═════ EXERCISE DATA
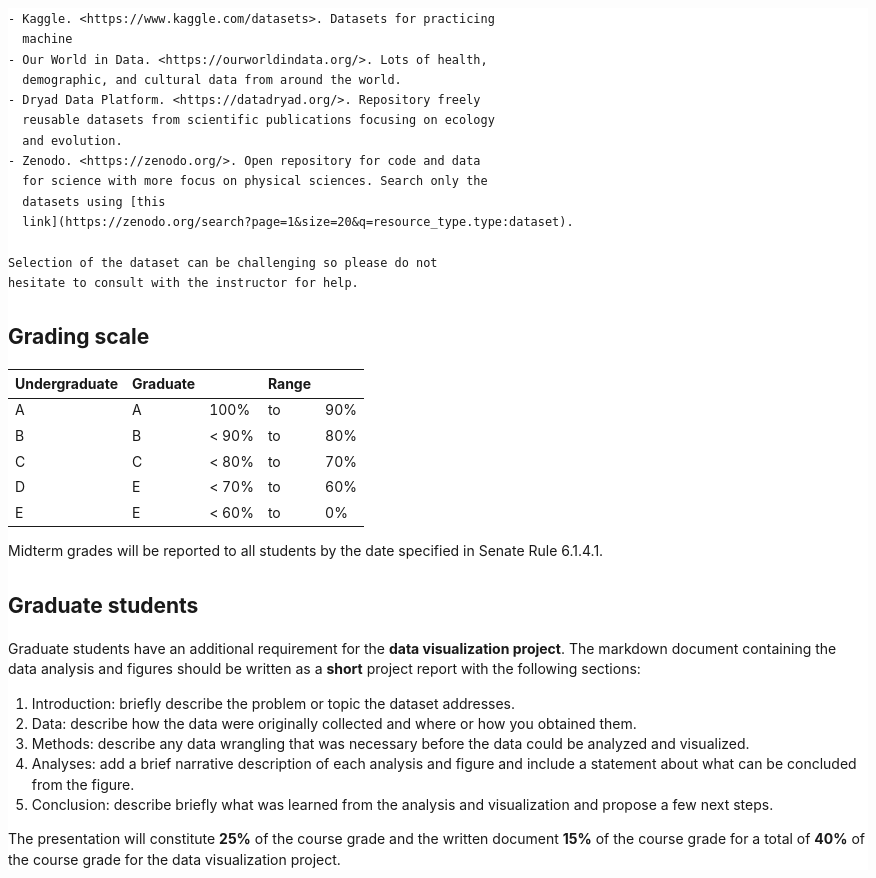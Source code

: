     - Kaggle. <https://www.kaggle.com/datasets>. Datasets for practicing
      machine
    - Our World in Data. <https://ourworldindata.org/>. Lots of health,
      demographic, and cultural data from around the world.
    - Dryad Data Platform. <https://datadryad.org/>. Repository freely
      reusable datasets from scientific publications focusing on ecology
      and evolution.
    - Zenodo. <https://zenodo.org/>. Open repository for code and data
      for science with more focus on physical sciences. Search only the
      datasets using [this
      link](https://zenodo.org/search?page=1&size=20&q=resource_type.type:dataset).

    Selection of the dataset can be challenging so please do not
    hesitate to consult with the instructor for help.

## Grading scale

| Undergraduate | Graduate |        | Range |     |
|---------------|----------|--------|-------|-----|
| A             | A        | 100%   | to    | 90% |
| B             | B        | \< 90% | to    | 80% |
| C             | C        | \< 80% | to    | 70% |
| D             | E        | \< 70% | to    | 60% |
| E             | E        | \< 60% | to    | 0%  |

Midterm grades will be reported to all students by the date specified in
Senate Rule 6.1.4.1.

## Graduate students

Graduate students have an additional requirement for the **data
visualization project**. The markdown document containing the data
analysis and figures should be written as a **short** project report
with the following sections:

1.  Introduction: briefly describe the problem or topic the dataset
    addresses.
2.  Data: describe how the data were originally collected and where or
    how you obtained them.
3.  Methods: describe any data wrangling that was necessary before the
    data could be analyzed and visualized.
4.  Analyses: add a brief narrative description of each analysis and
    figure and include a statement about what can be concluded from the
    figure.
5.  Conclusion: describe briefly what was learned from the analysis and
    visualization and propose a few next steps.

The presentation will constitute **25%** of the course grade and the
written document **15%** of the course grade for a total of **40%** of
the course grade for the data visualization project.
══════════
TASK DIRECTIONS
Reproduce verbatim the lines above, from the line with "data could be analyzed and visualized." through the line with "the analysis and".

ANSWER TO THIS PROBLEM
    data could be analyzed and visualized.
4.  Analyses: add a brief narrative description of each analysis and
    figure and include a statement about what can be concluded from the
    figure.
5.  Conclusion: describe briefly what was learned from the analysis and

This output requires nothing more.